Activity:
Copy out each line of the data holding "iSQL".

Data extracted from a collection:
------------------------------------------------
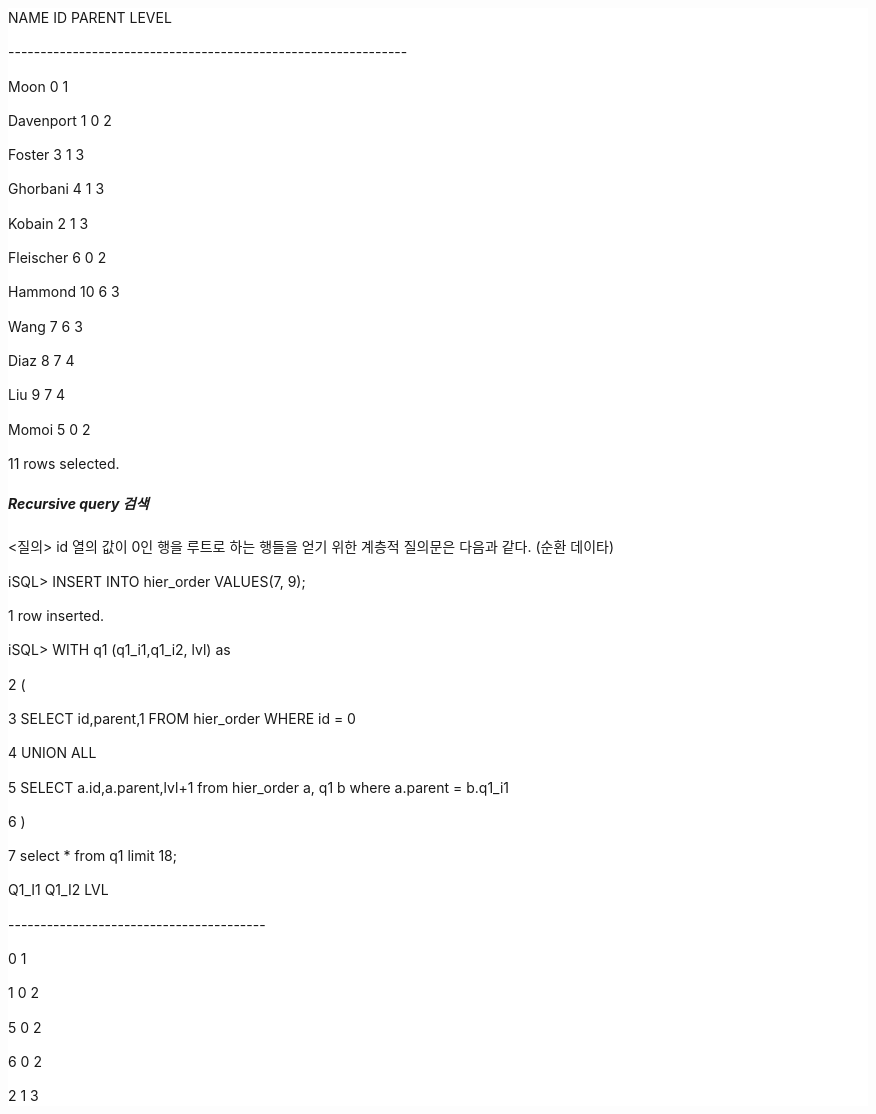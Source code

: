 NAME ID PARENT LEVEL

\--------------------------------------------------------------

Moon 0 1

Davenport 1 0 2

Foster 3 1 3

Ghorbani 4 1 3

Kobain 2 1 3

Fleischer 6 0 2

Hammond 10 6 3

Wang 7 6 3

Diaz 8 7 4

Liu 9 7 4

Momoi 5 0 2

11 rows selected.

##### Recursive query 검색

\<질의\> id 열의 값이 0인 행을 루트로 하는 행들을 얻기 위한 계층적 질의문은
다음과 같다. (순환 데이타)

iSQL\> INSERT INTO hier_order VALUES(7, 9);

1 row inserted.

iSQL\> WITH q1 (q1_i1,q1_i2, lvl) as

2 (

3 SELECT id,parent,1 FROM hier_order WHERE id = 0

4 UNION ALL

5 SELECT a.id,a.parent,lvl+1 from hier_order a, q1 b where a.parent = b.q1_i1

6 )

7 select \* from q1 limit 18;

Q1_I1 Q1_I2 LVL

\----------------------------------------

0 1

1 0 2

5 0 2

6 0 2

2 1 3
------------------------------------------------
Result for this task:
iSQL\> INSERT INTO hier_order VALUES(7, 9);
iSQL\> WITH q1 (q1_i1,q1_i2, lvl) as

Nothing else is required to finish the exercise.